Sarah Bernhardt, l’actrice qui inventa la célébrité moderne

À l’occasion du centenaire de sa mort, le Petit Palais met l’actrice Sarah Bernhardt à l’honneur dans une exposition visible jusqu’au 27 août. L’occasion de découvrir toutes les facettes d’une artiste accomplie, pionnière du show business et engagée dans les grandes luttes de son temps.

« Quand même » était sa devise. Une façon de rappeler au monde sa détermination et son mépris des conventions. Née en 1844 d’une mère courtisane, elle découvre le théâtre à l’adolescence et c’est un coup de foudre.
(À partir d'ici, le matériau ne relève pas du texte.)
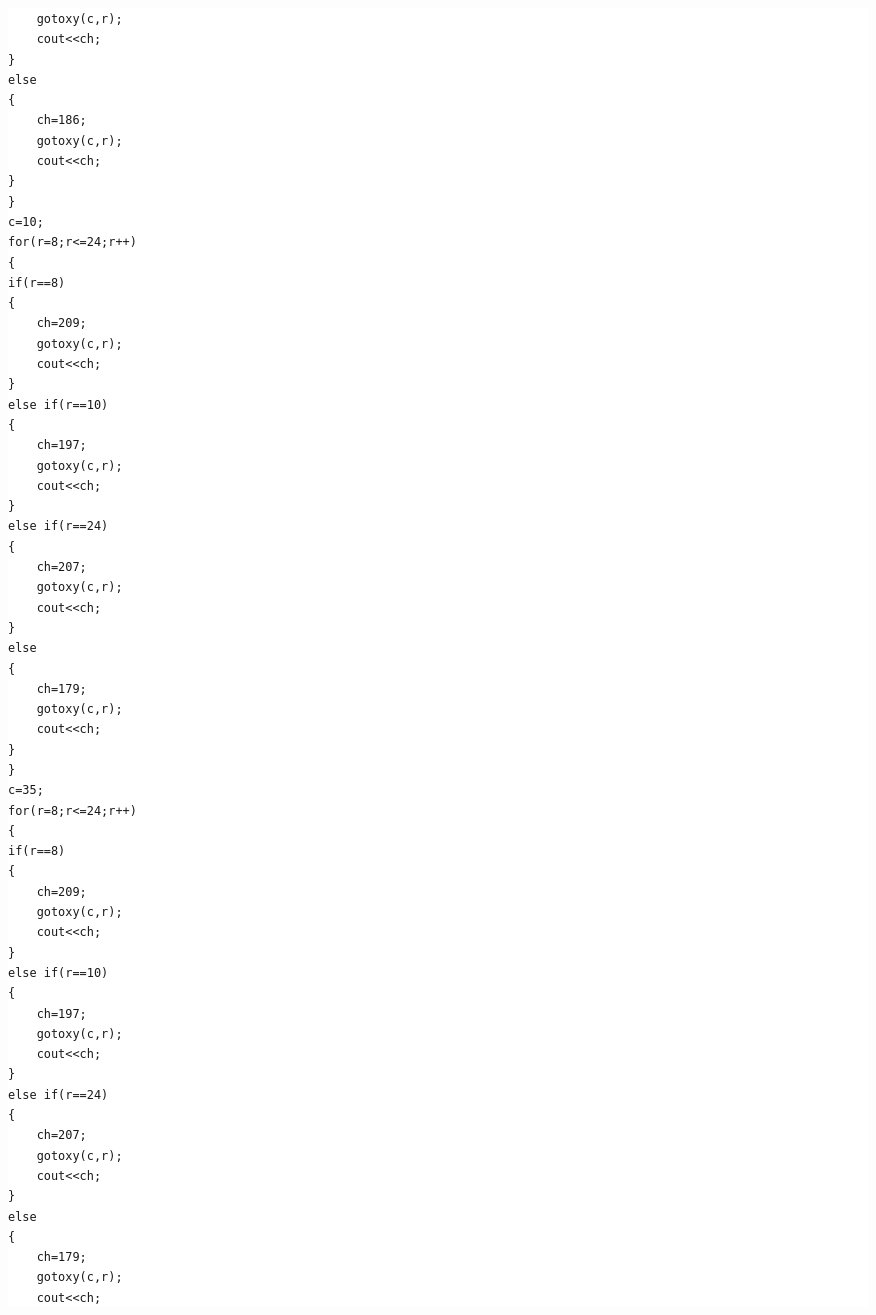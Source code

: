 	    gotoxy(c,r);
	    cout<<ch;
	}
	else
	{
	    ch=186;
	    gotoxy(c,r);
	    cout<<ch;
	}
    }
    c=10;
    for(r=8;r<=24;r++)
    {
	if(r==8)
	{
	    ch=209;
	    gotoxy(c,r);
	    cout<<ch;
	}
	else if(r==10)
	{
	    ch=197;
	    gotoxy(c,r);
	    cout<<ch;
	}
	else if(r==24)
	{
	    ch=207;
	    gotoxy(c,r);
	    cout<<ch;
	}
	else
	{
	    ch=179;
	    gotoxy(c,r);
	    cout<<ch;
	}
    }
    c=35;
    for(r=8;r<=24;r++)
    {
	if(r==8)
	{
	    ch=209;
	    gotoxy(c,r);
	    cout<<ch;
	}
	else if(r==10)
	{
	    ch=197;
	    gotoxy(c,r);
	    cout<<ch;
	}
	else if(r==24)
	{
	    ch=207;
	    gotoxy(c,r);
	    cout<<ch;
	}
	else
	{
	    ch=179;
	    gotoxy(c,r);
	    cout<<ch;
À 15 ans, elle entre au Conservatoire d’art dramatique de Paris. En 1862, elle intègre pour la première fois la Comédie Française mais doit aussi subvenir à ses besoins par la courtisanerie. C’est au Théâtre de l’Odéon qu’elle connaît ses premiers succès, en 1869, dans la pièce Le Passant puis en 1972 avec le triomphe de Ruy Blas écrit par Victor Hugo. Elle n’est qu’à l’aube de sa gloire. Phèdre, Andromaque, Hernani, La Dame aux Camélia, Lorenzaccio, CléopâtreL’exposition du Petit Palais retrace les plus grands rôles d’une carrière qui s’étend sur pas moins de cinq décennies, comprend une centaine de pièces de théâtre, ainsi que des films de l’ère du muet à partir de 1900.  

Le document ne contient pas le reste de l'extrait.